Part 1. Describe the problem and formulate the problem into two Linear Programming models.
Part 2. Use the Solver from Excel Spreadsheet to solve the two formulated LP models.
Part 3. Summarize solver solutions results and use the solver output reports to answer questions asked at the end of the project.
Project Report: Each group is required to create ONE project report that will contain 2 files.
File 1 – a Word File
• Name the file: MSD301-Sec#_Proj_Last names of group members
• This file should contain
i) Include Name of all group members, class time/session # at the beginning of the document
ii) Part 1. Complete and detail Linear Programming formulation
iii) Part II. Answers to all questions.
File 2 – an Excel File
• Name the file: MSD301-Sec#_Proj_Last names of group members
• Part II. Solve the formulated Linear Programming models from Part I using Excel Solver.
Submission: Each Group is required to submit ONE Project Report (2 files) using e-mail attachments to Lgong@Rider.edu.
• Your Email needs to contain the required subject: MSD301-Sec#_Proj_Last names of group members.
• If you use Google Docs and/or Google Sheets to create your report(s), ensure that your instructor can edit your file.

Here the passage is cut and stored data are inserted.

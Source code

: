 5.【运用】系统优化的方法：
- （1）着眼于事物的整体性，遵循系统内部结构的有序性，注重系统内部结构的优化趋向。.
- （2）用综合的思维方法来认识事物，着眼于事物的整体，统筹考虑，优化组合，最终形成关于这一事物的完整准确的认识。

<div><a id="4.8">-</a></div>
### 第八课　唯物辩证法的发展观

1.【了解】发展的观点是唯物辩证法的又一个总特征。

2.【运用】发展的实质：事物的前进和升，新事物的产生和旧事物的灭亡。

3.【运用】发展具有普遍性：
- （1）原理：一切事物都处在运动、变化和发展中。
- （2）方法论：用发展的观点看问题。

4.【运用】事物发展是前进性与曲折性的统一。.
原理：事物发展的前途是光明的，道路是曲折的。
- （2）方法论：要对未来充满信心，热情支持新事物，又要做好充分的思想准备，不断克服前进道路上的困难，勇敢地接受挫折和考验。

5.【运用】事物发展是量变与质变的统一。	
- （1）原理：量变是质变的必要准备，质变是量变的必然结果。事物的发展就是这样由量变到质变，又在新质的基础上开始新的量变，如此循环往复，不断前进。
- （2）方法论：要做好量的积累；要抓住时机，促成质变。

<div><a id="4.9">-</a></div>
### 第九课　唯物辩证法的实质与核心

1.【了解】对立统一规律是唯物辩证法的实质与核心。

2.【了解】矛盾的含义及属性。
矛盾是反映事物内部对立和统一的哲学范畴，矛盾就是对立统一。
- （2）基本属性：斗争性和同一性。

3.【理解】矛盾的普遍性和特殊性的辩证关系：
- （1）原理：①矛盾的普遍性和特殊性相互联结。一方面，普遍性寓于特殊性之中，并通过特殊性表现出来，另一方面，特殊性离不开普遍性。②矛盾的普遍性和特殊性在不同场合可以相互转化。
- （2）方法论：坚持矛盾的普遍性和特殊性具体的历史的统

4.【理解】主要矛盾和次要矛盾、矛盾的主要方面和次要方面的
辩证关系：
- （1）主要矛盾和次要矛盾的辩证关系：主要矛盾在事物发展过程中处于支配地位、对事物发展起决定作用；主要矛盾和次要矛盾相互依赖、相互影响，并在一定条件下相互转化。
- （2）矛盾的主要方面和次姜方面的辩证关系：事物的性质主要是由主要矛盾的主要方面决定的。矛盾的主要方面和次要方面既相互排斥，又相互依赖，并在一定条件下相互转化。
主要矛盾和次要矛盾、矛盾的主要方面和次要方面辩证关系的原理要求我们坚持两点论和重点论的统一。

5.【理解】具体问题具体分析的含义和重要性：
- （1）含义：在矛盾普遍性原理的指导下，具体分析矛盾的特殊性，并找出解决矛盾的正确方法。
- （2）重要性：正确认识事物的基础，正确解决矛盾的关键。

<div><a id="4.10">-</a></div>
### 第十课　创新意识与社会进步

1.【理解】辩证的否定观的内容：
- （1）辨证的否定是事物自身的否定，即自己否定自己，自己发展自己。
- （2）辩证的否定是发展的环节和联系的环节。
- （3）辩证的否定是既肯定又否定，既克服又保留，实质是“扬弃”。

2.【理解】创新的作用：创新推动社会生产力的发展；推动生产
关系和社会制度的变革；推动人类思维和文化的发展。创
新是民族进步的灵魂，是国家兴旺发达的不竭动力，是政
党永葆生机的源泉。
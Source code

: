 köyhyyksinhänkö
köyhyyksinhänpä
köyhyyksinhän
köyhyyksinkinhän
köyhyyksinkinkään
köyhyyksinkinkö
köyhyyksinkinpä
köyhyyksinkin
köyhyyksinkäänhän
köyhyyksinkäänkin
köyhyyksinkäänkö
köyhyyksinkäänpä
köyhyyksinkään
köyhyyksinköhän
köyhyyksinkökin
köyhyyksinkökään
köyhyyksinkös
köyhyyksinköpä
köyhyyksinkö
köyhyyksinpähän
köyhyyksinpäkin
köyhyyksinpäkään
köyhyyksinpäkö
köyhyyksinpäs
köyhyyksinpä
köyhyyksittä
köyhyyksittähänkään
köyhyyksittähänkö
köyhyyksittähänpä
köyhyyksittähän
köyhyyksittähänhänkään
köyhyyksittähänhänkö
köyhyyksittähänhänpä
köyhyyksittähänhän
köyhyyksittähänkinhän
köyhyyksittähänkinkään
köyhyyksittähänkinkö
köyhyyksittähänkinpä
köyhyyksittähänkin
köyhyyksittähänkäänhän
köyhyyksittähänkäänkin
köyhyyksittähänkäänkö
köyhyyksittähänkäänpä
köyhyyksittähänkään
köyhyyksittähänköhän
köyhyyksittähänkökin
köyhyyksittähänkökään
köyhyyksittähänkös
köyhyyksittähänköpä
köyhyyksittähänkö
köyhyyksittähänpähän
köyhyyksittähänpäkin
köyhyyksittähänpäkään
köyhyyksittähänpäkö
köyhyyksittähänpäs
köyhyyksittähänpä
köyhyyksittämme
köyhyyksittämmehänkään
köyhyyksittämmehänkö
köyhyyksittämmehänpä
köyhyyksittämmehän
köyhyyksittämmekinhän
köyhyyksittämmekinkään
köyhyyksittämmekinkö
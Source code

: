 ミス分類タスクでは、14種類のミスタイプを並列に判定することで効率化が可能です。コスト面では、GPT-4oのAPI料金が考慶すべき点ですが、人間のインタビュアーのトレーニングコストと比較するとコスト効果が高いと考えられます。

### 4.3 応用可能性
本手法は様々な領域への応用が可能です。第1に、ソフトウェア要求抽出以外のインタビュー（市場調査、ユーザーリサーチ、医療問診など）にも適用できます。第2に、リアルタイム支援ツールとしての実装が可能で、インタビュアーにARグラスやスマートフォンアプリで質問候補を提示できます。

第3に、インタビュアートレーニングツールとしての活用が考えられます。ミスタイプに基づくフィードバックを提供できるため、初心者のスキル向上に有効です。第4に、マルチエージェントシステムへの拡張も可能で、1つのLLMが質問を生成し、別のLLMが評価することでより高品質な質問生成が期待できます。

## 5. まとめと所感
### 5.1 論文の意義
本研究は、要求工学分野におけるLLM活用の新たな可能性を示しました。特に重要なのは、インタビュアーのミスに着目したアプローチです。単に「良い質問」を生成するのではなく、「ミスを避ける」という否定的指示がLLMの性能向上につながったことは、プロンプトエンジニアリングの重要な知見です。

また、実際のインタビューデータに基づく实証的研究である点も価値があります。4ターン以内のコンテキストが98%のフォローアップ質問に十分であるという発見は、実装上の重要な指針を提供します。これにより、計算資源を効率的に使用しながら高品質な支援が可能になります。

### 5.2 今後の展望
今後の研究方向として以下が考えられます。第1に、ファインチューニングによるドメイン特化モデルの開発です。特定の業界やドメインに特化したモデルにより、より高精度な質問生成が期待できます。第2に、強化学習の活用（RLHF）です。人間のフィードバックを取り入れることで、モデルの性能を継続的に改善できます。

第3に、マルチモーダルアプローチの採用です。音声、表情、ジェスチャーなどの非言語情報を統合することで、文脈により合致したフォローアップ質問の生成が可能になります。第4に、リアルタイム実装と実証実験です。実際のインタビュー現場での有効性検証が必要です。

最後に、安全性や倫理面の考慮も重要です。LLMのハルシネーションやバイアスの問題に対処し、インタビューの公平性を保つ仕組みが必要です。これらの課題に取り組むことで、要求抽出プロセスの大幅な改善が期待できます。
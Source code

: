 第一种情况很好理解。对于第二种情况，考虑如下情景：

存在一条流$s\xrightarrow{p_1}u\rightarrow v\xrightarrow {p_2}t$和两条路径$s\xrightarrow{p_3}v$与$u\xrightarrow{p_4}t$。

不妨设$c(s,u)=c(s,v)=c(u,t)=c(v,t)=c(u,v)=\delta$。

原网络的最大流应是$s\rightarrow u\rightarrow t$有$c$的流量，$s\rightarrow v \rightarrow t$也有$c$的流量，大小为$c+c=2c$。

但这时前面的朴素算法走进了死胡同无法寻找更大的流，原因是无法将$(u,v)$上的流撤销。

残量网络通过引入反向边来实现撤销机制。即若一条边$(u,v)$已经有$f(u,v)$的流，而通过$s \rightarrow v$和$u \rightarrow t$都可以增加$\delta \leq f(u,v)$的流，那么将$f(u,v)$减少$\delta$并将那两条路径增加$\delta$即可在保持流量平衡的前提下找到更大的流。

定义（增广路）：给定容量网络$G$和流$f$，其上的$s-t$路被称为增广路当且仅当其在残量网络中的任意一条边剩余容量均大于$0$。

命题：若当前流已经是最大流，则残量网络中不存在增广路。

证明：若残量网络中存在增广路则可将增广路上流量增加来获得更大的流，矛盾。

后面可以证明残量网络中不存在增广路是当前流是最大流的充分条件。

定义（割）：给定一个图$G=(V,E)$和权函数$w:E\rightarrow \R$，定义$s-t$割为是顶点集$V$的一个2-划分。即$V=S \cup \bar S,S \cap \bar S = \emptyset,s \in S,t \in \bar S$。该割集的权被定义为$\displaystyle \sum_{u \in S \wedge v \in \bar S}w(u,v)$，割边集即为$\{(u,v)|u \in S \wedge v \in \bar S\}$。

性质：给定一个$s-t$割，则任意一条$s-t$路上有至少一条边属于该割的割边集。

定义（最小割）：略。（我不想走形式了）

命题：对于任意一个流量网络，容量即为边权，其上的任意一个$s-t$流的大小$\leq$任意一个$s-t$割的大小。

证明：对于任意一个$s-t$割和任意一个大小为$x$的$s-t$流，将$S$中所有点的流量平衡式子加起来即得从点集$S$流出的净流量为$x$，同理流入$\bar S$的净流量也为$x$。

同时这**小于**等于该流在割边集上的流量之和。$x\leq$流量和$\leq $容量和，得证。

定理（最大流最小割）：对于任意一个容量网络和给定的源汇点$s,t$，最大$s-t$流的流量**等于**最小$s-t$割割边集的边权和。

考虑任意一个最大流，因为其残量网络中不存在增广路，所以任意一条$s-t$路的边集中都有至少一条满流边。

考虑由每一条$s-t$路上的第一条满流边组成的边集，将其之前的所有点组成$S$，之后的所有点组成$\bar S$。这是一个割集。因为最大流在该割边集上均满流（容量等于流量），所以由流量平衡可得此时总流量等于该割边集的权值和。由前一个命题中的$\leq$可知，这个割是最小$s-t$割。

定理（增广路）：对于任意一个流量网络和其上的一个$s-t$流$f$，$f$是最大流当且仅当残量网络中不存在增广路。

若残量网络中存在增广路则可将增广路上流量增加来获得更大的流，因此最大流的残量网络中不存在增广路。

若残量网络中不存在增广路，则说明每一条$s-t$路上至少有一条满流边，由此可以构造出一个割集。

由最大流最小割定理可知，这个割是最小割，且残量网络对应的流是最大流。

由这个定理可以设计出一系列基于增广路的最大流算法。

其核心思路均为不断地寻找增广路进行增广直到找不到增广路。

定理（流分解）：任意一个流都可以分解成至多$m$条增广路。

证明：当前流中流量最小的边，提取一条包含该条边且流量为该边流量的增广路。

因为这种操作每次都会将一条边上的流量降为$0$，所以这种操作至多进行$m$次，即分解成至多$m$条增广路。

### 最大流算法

• Please keep backups of your files.
Questions? Please do not hesitate to ask the instructor if you have any
Remark: Students are strongly encouraged to read the transportation example (Example 3) in the class notes for help. A separate Zoom video clip (MSD301_Ch BAMod-B Linear Programming Part 4_Example/Project) can also be found in the Canvas Media Gallery. This example can help you to complete the project.
Location Section Project
A small company named LogTransit has at present 3 manufacturing facilities (suppliers) called Suppliers #1, #2, and #3 to supply goods to its 3 retail stores (customers) named Customer A, B, and C. Due to customer demands at stores increasing, the company decided to build a new manufacturing facility (Supplier) that will have a capacity of 200 units per week. After screening many potential sites for the new facility, Toledo and Cincinnati have been determined to be the two leading candidate locations.
Assume that Overall Transportation Costs from Suppliers to Customers will be the main determinant to determine which of the two locations to be selected as the new plant site.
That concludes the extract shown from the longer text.